▶ **Work to complete**: Everything in the records must be copied exactly, apart from the pictures.

▶ **Exercise material**:

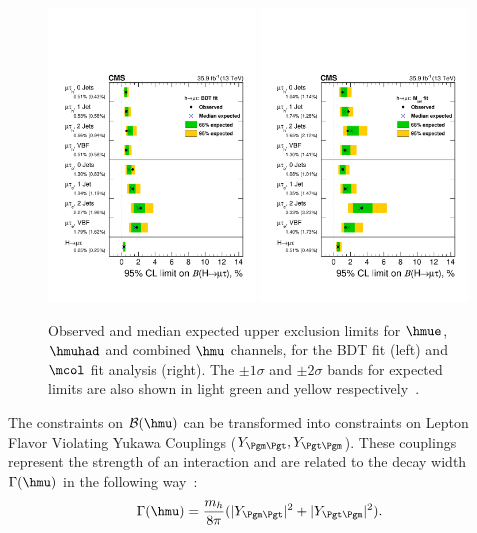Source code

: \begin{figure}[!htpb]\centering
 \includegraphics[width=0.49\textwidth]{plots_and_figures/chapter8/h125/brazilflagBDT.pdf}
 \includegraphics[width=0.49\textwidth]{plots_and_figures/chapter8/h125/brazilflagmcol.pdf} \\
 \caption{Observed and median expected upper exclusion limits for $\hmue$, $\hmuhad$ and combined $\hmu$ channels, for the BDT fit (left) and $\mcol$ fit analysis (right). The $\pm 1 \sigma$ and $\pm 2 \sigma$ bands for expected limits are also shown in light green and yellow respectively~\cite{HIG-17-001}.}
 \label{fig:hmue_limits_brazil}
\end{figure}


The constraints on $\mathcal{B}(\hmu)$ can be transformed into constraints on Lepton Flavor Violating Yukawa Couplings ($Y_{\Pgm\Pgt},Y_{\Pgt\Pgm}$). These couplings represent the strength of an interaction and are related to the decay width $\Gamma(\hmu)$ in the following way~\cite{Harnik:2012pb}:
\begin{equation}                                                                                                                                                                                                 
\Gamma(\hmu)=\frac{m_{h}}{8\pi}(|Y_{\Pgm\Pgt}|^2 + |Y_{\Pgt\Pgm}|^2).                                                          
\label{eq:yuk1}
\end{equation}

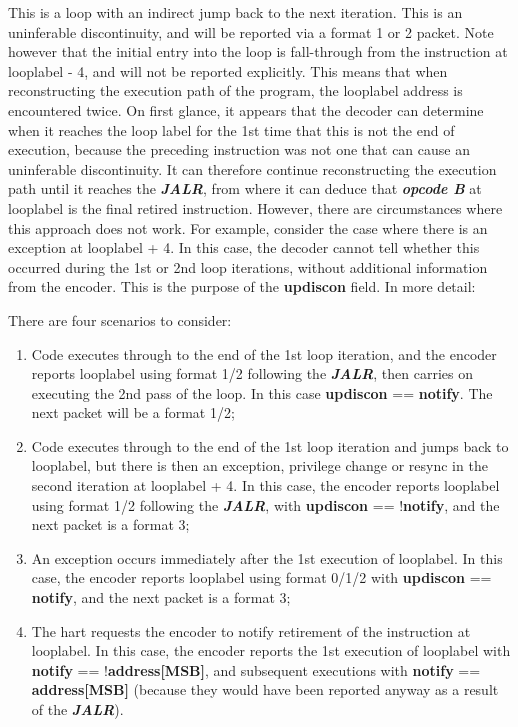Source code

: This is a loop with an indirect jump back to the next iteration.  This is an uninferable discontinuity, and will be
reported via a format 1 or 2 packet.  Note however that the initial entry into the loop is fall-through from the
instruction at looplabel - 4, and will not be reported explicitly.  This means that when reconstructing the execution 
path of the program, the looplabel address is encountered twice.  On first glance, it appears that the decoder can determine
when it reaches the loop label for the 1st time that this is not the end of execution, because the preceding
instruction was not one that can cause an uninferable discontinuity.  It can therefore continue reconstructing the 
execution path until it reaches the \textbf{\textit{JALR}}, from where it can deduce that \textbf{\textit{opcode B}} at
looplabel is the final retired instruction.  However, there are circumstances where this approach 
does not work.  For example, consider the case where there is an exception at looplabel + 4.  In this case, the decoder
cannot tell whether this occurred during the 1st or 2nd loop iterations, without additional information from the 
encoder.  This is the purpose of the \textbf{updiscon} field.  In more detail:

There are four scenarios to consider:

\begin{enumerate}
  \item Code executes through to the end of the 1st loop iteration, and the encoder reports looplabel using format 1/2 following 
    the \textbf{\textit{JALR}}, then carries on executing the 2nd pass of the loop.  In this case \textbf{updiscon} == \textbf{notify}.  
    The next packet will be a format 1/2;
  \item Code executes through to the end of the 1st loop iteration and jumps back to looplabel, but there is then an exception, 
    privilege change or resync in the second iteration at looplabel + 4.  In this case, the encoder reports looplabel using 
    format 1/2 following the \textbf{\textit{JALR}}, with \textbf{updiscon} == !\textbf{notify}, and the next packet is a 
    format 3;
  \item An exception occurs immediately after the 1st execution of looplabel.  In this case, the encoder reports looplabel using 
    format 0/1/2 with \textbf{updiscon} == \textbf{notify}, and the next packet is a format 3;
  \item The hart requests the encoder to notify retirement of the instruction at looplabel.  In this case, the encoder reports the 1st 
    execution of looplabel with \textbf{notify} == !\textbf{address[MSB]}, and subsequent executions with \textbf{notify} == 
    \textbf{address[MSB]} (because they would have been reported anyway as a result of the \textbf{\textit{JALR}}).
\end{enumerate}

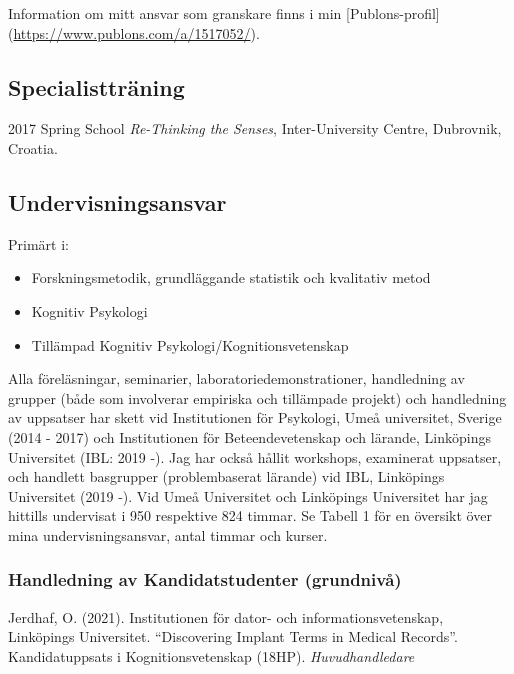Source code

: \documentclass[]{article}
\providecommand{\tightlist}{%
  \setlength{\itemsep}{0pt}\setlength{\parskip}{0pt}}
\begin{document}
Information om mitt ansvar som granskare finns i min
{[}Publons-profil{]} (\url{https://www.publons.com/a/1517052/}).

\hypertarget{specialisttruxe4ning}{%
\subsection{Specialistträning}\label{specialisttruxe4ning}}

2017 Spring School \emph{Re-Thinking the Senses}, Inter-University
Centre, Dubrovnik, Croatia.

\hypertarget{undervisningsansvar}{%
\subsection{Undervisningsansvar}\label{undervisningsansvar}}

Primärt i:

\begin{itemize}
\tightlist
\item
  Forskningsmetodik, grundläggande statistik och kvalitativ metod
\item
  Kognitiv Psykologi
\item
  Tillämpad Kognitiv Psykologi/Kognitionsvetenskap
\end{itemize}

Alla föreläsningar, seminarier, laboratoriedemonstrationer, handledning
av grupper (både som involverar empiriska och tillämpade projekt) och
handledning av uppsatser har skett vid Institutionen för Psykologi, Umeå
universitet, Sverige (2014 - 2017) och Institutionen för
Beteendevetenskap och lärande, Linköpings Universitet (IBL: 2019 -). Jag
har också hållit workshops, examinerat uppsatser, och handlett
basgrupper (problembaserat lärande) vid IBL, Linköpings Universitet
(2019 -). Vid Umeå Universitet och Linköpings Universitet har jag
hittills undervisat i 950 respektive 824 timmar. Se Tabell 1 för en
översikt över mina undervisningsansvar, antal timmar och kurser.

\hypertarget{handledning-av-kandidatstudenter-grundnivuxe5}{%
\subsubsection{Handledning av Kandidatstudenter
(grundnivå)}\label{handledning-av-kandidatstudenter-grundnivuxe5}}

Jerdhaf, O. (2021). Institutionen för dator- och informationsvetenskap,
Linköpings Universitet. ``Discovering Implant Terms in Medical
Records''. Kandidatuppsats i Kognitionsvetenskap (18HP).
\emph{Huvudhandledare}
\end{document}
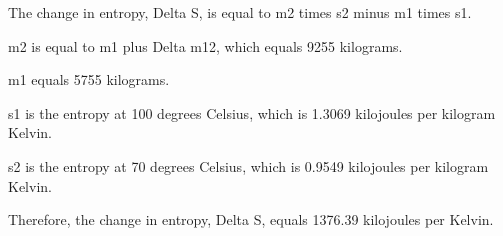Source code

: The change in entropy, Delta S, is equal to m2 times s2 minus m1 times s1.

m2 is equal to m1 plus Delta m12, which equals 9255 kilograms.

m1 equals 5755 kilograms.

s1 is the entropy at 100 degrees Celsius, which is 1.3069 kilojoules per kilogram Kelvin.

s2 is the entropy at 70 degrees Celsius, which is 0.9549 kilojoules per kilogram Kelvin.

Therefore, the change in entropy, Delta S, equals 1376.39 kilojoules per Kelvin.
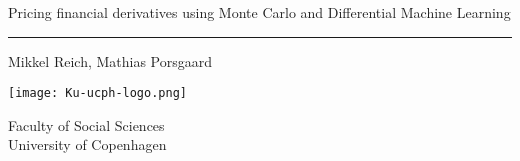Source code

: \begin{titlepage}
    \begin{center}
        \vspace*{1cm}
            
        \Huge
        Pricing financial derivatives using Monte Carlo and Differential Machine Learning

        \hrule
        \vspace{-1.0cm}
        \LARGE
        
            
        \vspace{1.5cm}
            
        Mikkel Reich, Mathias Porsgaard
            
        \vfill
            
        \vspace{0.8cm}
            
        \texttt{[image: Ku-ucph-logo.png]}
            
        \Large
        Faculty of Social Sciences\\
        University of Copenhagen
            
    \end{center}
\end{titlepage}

▶ **Written solution**:
Source code

: \begin{figure}[!htpb]\centering
 \includegraphics[width=0.49\textwidth]{plots_and_figures/chapter8/h125/brazilflagBDT.pdf}
 \includegraphics[width=0.49\textwidth]{plots_and_figures/chapter8/h125/brazilflagmcol.pdf} \\
 \caption{Observed and median expected upper exclusion limits for $\hmue$, $\hmuhad$ and combined $\hmu$ channels, for the BDT fit (left) and $\mcol$ fit analysis (right). The $\pm 1 \sigma$ and $\pm 2 \sigma$ bands for expected limits are also shown in light green and yellow respectively~\cite{HIG-17-001}.}
 \label{fig:hmue_limits_brazil}
\end{figure}


The constraints on $\mathcal{B}(\hmu)$ can be transformed into constraints on Lepton Flavor Violating Yukawa Couplings ($Y_{\Pgm\Pgt},Y_{\Pgt\Pgm}$). These couplings represent the strength of an interaction and are related to the decay width $\Gamma(\hmu)$ in the following way~\cite{Harnik:2012pb}:
\begin{equation}                                                                                                                                                                                                 
\Gamma(\hmu)=\frac{m_{h}}{8\pi}(|Y_{\Pgm\Pgt}|^2 + |Y_{\Pgt\Pgm}|^2).                                                          
\label{eq:yuk1}
\end{equation}

Source code

: This is a loop with an indirect jump back to the next iteration.  This is an uninferable discontinuity, and will be
reported via a format 1 or 2 packet.  Note however that the initial entry into the loop is fall-through from the
instruction at looplabel - 4, and will not be reported explicitly.  This means that when reconstructing the execution 
path of the program, the looplabel address is encountered twice.  On first glance, it appears that the decoder can determine
when it reaches the loop label for the 1st time that this is not the end of execution, because the preceding
instruction was not one that can cause an uninferable discontinuity.  It can therefore continue reconstructing the 
execution path until it reaches the \textbf{\textit{JALR}}, from where it can deduce that \textbf{\textit{opcode B}} at
looplabel is the final retired instruction.  However, there are circumstances where this approach 
does not work.  For example, consider the case where there is an exception at looplabel + 4.  In this case, the decoder
cannot tell whether this occurred during the 1st or 2nd loop iterations, without additional information from the 
encoder.  This is the purpose of the \textbf{updiscon} field.  In more detail:

There are four scenarios to consider:

\begin{enumerate}
  \item Code executes through to the end of the 1st loop iteration, and the encoder reports looplabel using format 1/2 following 
    the \textbf{\textit{JALR}}, then carries on executing the 2nd pass of the loop.  In this case \textbf{updiscon} == \textbf{notify}.  
    The next packet will be a format 1/2;
  \item Code executes through to the end of the 1st loop iteration and jumps back to looplabel, but there is then an exception, 
    privilege change or resync in the second iteration at looplabel + 4.  In this case, the encoder reports looplabel using 
    format 1/2 following the \textbf{\textit{JALR}}, with \textbf{updiscon} == !\textbf{notify}, and the next packet is a 
    format 3;
  \item An exception occurs immediately after the 1st execution of looplabel.  In this case, the encoder reports looplabel using 
    format 0/1/2 with \textbf{updiscon} == \textbf{notify}, and the next packet is a format 3;
  \item The hart requests the encoder to notify retirement of the instruction at looplabel.  In this case, the encoder reports the 1st 
    execution of looplabel with \textbf{notify} == !\textbf{address[MSB]}, and subsequent executions with \textbf{notify} == 
    \textbf{address[MSB]} (because they would have been reported anyway as a result of the \textbf{\textit{JALR}}).
\end{enumerate}

Source code

: \documentclass[]{article}
\providecommand{\tightlist}{%
  \setlength{\itemsep}{0pt}\setlength{\parskip}{0pt}}
\begin{document}
Information om mitt ansvar som granskare finns i min
{[}Publons-profil{]} (\url{https://www.publons.com/a/1517052/}).

\hypertarget{specialisttruxe4ning}{%
\subsection{Specialistträning}\label{specialisttruxe4ning}}

2017 Spring School \emph{Re-Thinking the Senses}, Inter-University
Centre, Dubrovnik, Croatia.

\hypertarget{undervisningsansvar}{%
\subsection{Undervisningsansvar}\label{undervisningsansvar}}

Primärt i:

\begin{itemize}
\tightlist
\item
  Forskningsmetodik, grundläggande statistik och kvalitativ metod
\item
  Kognitiv Psykologi
\item
  Tillämpad Kognitiv Psykologi/Kognitionsvetenskap
\end{itemize}

Alla föreläsningar, seminarier, laboratoriedemonstrationer, handledning
av grupper (både som involverar empiriska och tillämpade projekt) och
handledning av uppsatser har skett vid Institutionen för Psykologi, Umeå
universitet, Sverige (2014 - 2017) och Institutionen för
Beteendevetenskap och lärande, Linköpings Universitet (IBL: 2019 -). Jag
har också hållit workshops, examinerat uppsatser, och handlett
basgrupper (problembaserat lärande) vid IBL, Linköpings Universitet
(2019 -). Vid Umeå Universitet och Linköpings Universitet har jag
hittills undervisat i 950 respektive 824 timmar. Se Tabell 1 för en
översikt över mina undervisningsansvar, antal timmar och kurser.

\hypertarget{handledning-av-kandidatstudenter-grundnivuxe5}{%
\subsubsection{Handledning av Kandidatstudenter
(grundnivå)}\label{handledning-av-kandidatstudenter-grundnivuxe5}}

Jerdhaf, O. (2021). Institutionen för dator- och informationsvetenskap,
Linköpings Universitet. ``Discovering Implant Terms in Medical
Records''. Kandidatuppsats i Kognitionsvetenskap (18HP).
\emph{Huvudhandledare}
\end{document}
Source code

: The change in entropy, Delta S, is equal to m2 times s2 minus m1 times s1.

m2 is equal to m1 plus Delta m12, which equals 9255 kilograms.

m1 equals 5755 kilograms.

s1 is the entropy at 100 degrees Celsius, which is 1.3069 kilojoules per kilogram Kelvin.

s2 is the entropy at 70 degrees Celsius, which is 0.9549 kilojoules per kilogram Kelvin.

Therefore, the change in entropy, Delta S, equals 1376.39 kilojoules per Kelvin.
Source code

: \begin{titlepage}
    \begin{center}
        \vspace*{1cm}
            
        \Huge
        Pricing financial derivatives using Monte Carlo and Differential Machine Learning

        \hrule
        \vspace{-1.0cm}
        \LARGE
        
            
        \vspace{1.5cm}
            
        Mikkel Reich, Mathias Porsgaard
            
        \vfill
            
        \vspace{0.8cm}
            
        \texttt{[image: Ku-ucph-logo.png]}
            
        \Large
        Faculty of Social Sciences\\
        University of Copenhagen
            
    \end{center}
\end{titlepage}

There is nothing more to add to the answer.